1 Corinthians 15:57, 58 is where Paul unpacks the significance of the resurrection for us. Having gone through all of the evidence for the resurrection and the importance of the resurrection, saying that without a bodily resurrection there is no Christianity, there is no salvation, he then explains why it is so important. It has to do with the fact that in mortal bodies we cannot be in heaven, we cannot be in the presence of God, and that there is a future destiny for us with incorruptible, imperishable bodies where we will live on forever in immortality. But it is not just limited to the future bye and bye. We read in verse 57 that it gives us a present mental attitude of victory, because if God solved the greatest problem we face (spiritual death and death) then He solves all the other problems. So we dare not be pessimists, we are to be optimists on the truth of the Word of God: “but thanks be to God, who gives us the victory through our Lord Jesus Christ.” That is a victory over death in context. Then he draws the application. [58] “Therefore, my beloved brethren, be steadfast, immovable, always abounding in the work of the Lord, knowing that your toil is not {in} vain in the Lord.” The focal point is that last phrase: because you know something. What is it that you know? What he just spent 57 verses describing—because we know that Jesus Christ died physically on the cross and that He was raised from the dead, that He received a new body that was actually composed of the molecules of His previous body (that is why the tomb was empty). So Paul says that because of this we recognize that our labor is not in vain.

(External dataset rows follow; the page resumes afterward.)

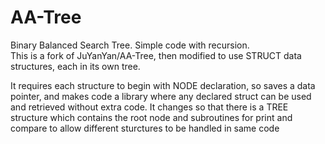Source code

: # AA-Tree
Binary Balanced Search Tree. Simple code with recursion.    
This is a fork of JuYanYan/AA-Tree, then modified to use STRUCT data structures, each in its own tree.

It requires each structure to begin with NODE declaration, so saves a data pointer, and makes code a library where any declared struct can be used and retrieved
without extra code. 
It changes so that there is a TREE structure which contains the root node and subroutines for print and compare to allow different sturctures to be handled in same code
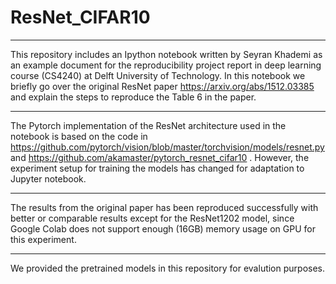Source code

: # ResNet_CIFAR10
----------------
This repository includes an Ipython notebook written by Seyran Khademi as an example document for the reproducibility project report in deep learning course (CS4240) at Delft University of Technology. In this notebook we briefly go over the original ResNet paper https://arxiv.org/abs/1512.03385 and explain the steps to reproduce the Table 6 in the paper.

----------------
The Pytorch implementation of the ResNet architecture used in the notebook is based on the code in https://github.com/pytorch/vision/blob/master/torchvision/models/resnet.py and https://github.com/akamaster/pytorch_resnet_cifar10 . However, the experiment setup for training the models has changed for adaptation to Jupyter notebook. 

----------------
The results from the original paper has been reproduced successfully with better or comparable results except for the ResNet1202 model, since Google Colab does not support enough (16GB) memory usage on GPU for this experiment.  

----------------
We provided the pretrained models in this repository for evalution purposes.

The word “labor” there is a word that can also include the idea of adversity and suffering, the idea of hardship, the difficulty that we have of living the spiritual life in the midst of a pagan world, in the midst of the devil’s world, when often it seems we are beating our heads against the wall and we get tired of living in this veil of tears and desperately desire for the Lord to come back. What Paul is saying is that because we know of the resurrection of Christ we know our labor—that which we go through in our spiritual growth—is not in vain. He can then command them to be steadfast, i.e. consistent in spiritual growth, being regular in Bible study where they are being fed the Word of God. That is why we were saved. We are to be immovable in our application of the Word; we are going to commit ourselves to apply the Word consistently; we are to be consistently abounding in production, and that production comes from the Holy Spirit, by walking by means of the Spirit, and the Scripture says the Holy Spirit will produce the fruit of the Spirit in our lives—character transformation. As our character is transformed then we glorify God, and we learn that we are to serve the Lord in our lives today. We are saved in order to serve the Lord. Ephesians 2:10 NASB “For we are His workmanship, created in Christ Jesus for good works, which God prepared beforehand so that we would walk in them.” We are saved to serve the Lord, we are saved to grow spiritually, so that our lives can honor and glorify Him.

This is what Paul unpacks from his discussion on resurrection. Resurrection isn’t simply a historical fact, not just some mystical event that was made up by the disciples, not some sort of defense that the early Christians came up with; it is a physical reality. Jesus conquered death and God the Father raised Him from the dead. He had victory over death so that we can serve Him, and because we have that victory over death that gives us courage and conviction today that we are to live for Him, and that we can have this work in our lives by that walk by the Holy Spirit that honors and glorifies Him.